I thought some of you might like this...promise to write more soon!
Apart from being one of the most adorable ocean-going animals on the planet, sea otters play a powerful role in sucking greenhouse gases out of the atmosphere. According to a new study written up this week in New Scientist, if the endangered fur balls' population were restored to pre-hunting levels, they could sequester a total of some 10 million tons of carbon in the ocean ecosystem, making them a useful weapon in the fight against global warming.

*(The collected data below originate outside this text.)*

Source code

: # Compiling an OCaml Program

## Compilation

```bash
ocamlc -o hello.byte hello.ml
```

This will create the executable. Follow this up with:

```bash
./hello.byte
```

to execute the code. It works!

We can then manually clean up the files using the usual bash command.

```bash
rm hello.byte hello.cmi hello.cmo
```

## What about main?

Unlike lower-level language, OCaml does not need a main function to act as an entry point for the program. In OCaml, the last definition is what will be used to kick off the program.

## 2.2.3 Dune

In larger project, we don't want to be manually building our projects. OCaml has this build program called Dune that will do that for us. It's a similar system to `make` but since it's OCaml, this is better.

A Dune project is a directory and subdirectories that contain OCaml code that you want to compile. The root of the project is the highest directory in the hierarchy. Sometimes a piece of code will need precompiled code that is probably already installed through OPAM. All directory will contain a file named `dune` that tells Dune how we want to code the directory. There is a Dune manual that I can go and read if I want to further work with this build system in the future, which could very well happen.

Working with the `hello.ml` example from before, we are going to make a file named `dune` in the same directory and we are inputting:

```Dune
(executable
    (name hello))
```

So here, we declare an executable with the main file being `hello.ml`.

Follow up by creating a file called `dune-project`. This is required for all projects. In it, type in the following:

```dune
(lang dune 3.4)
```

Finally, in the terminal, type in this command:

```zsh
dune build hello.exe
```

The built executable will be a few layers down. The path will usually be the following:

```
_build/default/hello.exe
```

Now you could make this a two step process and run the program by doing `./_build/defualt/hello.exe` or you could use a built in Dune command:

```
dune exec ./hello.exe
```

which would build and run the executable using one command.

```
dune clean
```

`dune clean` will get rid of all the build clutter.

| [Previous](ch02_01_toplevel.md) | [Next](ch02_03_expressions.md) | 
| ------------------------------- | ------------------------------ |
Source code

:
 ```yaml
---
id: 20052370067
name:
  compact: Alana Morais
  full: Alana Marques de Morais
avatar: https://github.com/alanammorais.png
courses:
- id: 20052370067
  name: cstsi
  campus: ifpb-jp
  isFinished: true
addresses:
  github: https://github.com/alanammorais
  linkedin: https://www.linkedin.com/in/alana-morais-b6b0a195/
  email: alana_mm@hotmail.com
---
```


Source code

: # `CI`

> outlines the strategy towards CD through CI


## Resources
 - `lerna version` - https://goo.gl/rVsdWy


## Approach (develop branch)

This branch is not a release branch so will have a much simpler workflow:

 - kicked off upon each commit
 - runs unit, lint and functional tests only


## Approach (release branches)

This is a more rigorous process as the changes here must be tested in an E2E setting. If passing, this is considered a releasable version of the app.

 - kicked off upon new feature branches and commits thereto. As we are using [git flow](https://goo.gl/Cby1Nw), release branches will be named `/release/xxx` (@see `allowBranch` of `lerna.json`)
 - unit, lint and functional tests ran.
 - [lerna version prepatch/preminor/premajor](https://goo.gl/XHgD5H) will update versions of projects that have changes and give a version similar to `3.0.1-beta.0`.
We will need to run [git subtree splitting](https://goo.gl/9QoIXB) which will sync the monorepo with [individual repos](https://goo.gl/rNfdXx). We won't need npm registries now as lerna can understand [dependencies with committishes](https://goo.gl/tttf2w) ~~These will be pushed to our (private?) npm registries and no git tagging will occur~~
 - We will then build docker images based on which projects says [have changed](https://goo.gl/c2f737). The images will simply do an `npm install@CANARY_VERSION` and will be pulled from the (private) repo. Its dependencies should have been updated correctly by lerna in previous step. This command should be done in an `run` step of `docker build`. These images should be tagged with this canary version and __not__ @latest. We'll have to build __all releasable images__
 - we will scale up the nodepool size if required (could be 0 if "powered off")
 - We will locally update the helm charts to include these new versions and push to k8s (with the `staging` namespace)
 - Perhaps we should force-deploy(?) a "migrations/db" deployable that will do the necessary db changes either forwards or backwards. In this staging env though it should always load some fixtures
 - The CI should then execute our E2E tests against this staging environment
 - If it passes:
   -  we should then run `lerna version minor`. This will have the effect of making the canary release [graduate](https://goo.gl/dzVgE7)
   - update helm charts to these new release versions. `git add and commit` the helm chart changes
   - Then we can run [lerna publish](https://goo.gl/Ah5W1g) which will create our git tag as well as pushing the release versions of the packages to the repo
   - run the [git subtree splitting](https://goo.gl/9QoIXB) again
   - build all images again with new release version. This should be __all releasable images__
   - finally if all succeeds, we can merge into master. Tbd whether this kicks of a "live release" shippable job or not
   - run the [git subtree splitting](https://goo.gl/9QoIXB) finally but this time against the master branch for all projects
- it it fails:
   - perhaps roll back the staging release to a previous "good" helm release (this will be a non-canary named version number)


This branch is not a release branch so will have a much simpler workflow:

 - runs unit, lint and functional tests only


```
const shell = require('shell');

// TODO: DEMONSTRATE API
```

In the 18th and 19th centuries, otters were hunted to near extinction for their pelts. By the 1970s, conservation efforts had boosted their numbers back up near 125,000 animals. But the population has been in decline again of late, with perhaps 70,000 remaining in the Pacific waters off North America.
sea level rise
WATCH VIDEO: Find out how studying sea otter poo can help save the endangered animals.

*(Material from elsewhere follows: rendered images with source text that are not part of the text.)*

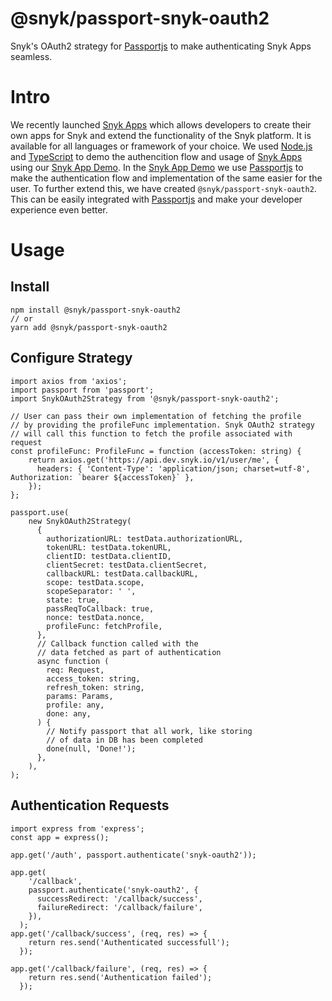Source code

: # @snyk/passport-snyk-oauth2

Snyk's OAuth2 strategy for [Passportjs](https://www.passportjs.org/) to make authenticating Snyk Apps seamless. 

# Intro

We recently launched [Snyk Apps](https://docs.snyk.io/features/integrations/snyk-apps) which allows developers to create their own apps for Snyk and extend the functionality of the Snyk platform. It is available for all languages or framework of your choice. We used [Node.js](https://nodejs.dev/) and [TypeScript](https://www.typescriptlang.org/) to demo the authencition flow and usage of [Snyk Apps](https://docs.snyk.io/features/integrations/snyk-apps) using our [Snyk App Demo](https://github.com/snyk/snyk-apps-demo). In the [Snyk App Demo](https://github.com/snyk/snyk-apps-demo) we use [Passportjs](https://www.passportjs.org/) to make the authentication flow and implementation of the same easier for the user. To further extend this, we have created `@snyk/passport-snyk-oauth2`. This can be easily integrated with [Passportjs](https://www.passportjs.org/) and make your developer experience even better.

# Usage

## Install

```
npm install @snyk/passport-snyk-oauth2
// or
yarn add @snyk/passport-snyk-oauth2
```

## Configure Strategy

```
import axios from 'axios';
import passport from 'passport';
import SnykOAuth2Strategy from '@snyk/passport-snyk-oauth2';

// User can pass their own implementation of fetching the profile
// by providing the profileFunc implementation. Snyk OAuth2 strategy
// will call this function to fetch the profile associated with request
const profileFunc: ProfileFunc = function (accessToken: string) {
    return axios.get('https://api.dev.snyk.io/v1/user/me', {
      headers: { 'Content-Type': 'application/json; charset=utf-8', Authorization: `bearer ${accessToken}` },
    });
};

passport.use(
    new SnykOAuth2Strategy(
      {
        authorizationURL: testData.authorizationURL,
        tokenURL: testData.tokenURL,
        clientID: testData.clientID,
        clientSecret: testData.clientSecret,
        callbackURL: testData.callbackURL,
        scope: testData.scope,
        scopeSeparator: ' ',
        state: true,
        passReqToCallback: true,
        nonce: testData.nonce,
        profileFunc: fetchProfile,
      },
      // Callback function called with the
      // data fetched as part of authentication
      async function (
        req: Request,
        access_token: string,
        refresh_token: string,
        params: Params,
        profile: any,
        done: any,
      ) {
        // Notify passport that all work, like storing
        // of data in DB has been completed
        done(null, 'Done!');
      },
    ),
);
```

## Authentication Requests

```
import express from 'express';
const app = express();

app.get('/auth', passport.authenticate('snyk-oauth2'));

app.get(
    '/callback',
    passport.authenticate('snyk-oauth2', {
      successRedirect: '/callback/success',
      failureRedirect: '/callback/failure',
    }),
  );
app.get('/callback/success', (req, res) => {
    return res.send('Authenticated successfull');
  });

app.get('/callback/failure', (req, res) => {
    return res.send('Authentication failed');
  });
```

Scientists aren't certain why -- otters are difficult to study in the wild, and little is known about how they reproduce or the stress they are under from predators and human activity (see video).

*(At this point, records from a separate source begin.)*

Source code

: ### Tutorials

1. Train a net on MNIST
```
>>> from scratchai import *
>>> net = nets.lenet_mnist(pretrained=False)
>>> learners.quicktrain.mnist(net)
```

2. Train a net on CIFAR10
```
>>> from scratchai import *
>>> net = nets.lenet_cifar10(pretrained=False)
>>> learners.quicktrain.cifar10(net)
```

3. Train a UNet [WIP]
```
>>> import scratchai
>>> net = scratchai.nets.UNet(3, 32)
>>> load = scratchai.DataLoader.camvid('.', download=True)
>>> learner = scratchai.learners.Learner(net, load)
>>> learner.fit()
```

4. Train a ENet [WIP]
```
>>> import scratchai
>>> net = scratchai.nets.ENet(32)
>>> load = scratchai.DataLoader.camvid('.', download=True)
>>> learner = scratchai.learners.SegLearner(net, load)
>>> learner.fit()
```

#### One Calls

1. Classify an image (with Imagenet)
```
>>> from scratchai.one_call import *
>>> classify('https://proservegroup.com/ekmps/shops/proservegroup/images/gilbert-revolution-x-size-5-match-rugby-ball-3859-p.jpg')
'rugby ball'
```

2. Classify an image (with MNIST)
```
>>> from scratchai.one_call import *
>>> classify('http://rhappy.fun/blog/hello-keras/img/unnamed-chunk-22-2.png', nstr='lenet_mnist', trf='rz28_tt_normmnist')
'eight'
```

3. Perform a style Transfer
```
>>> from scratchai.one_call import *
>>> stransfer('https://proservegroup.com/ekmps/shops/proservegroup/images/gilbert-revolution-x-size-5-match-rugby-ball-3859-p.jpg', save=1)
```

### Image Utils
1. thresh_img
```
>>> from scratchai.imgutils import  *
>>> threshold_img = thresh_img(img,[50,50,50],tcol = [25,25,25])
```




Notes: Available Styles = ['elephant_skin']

But Chris Wilmers of the University of California, Santa Cruz has worked out that otters play a crucial role in how the ecosystem draws carbon out of the atmosphere. By feasting on sea urchins, otters keep vast forests of kelp healthy, which he calculates can sequester 0.18 kilograms (0.40 pounds) of carbon for every square meter of habitat the animals occupy.
That doesn't sound like a lot, but multiplied across all of the coastal waters that could support a kelp forest ecosystem, it adds up. That makes sea otters very valuable animals indeed, and not just in a "let's save the cute fuzzy critters" sort of way.
As the New Scientist article puts it:
That means that if sea otters were restored to healthy populations along the coasts of North America they could collectively lock up a mammoth 10^10 kg of carbon – currently worth more than $700 million on the European carbon-trading market.
Wilmers speculates that restoring wolf populations and curtailing the illegal bushmeat trade could have similar positive effects on vegetation -- and carbon sequestration -- around the world.